:: DATA SUPPLIED

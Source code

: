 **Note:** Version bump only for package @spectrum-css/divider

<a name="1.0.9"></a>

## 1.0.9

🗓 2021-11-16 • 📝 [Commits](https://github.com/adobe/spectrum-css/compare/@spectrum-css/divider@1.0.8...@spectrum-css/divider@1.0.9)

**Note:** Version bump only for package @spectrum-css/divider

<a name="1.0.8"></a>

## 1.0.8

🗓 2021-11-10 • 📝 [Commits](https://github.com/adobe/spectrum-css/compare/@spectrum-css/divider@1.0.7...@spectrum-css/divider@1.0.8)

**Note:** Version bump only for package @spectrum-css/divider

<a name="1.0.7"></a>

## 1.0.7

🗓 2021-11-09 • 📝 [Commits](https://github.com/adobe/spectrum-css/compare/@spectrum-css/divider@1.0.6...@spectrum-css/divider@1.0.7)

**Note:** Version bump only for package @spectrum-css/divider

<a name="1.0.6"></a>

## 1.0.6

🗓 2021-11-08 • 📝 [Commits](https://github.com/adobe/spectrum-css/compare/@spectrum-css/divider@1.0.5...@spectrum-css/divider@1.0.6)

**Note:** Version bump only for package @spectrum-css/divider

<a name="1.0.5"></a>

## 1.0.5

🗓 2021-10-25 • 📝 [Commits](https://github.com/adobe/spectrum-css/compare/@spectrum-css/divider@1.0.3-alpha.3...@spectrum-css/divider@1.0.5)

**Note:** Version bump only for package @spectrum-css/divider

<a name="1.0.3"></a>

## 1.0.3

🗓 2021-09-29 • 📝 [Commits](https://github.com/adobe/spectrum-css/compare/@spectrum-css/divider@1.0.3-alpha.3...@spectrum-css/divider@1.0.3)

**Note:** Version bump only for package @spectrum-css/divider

::::

WHAT THE TASK ASKS >>
All lines in the data that contain the word "alpha" should be copied.

EXERCISE RESPONSE >>
🗓 2021-10-25 • 📝 [Commits](https://github.com/adobe/spectrum-css/compare/@spectrum-css/divider@1.0.3-alpha.3...@spectrum-css/divider@1.0.5)
🗓 2021-09-29 • 📝 [Commits](https://github.com/adobe/spectrum-css/compare/@spectrum-css/divider@1.0.3-alpha.3...@spectrum-css/divider@1.0.3)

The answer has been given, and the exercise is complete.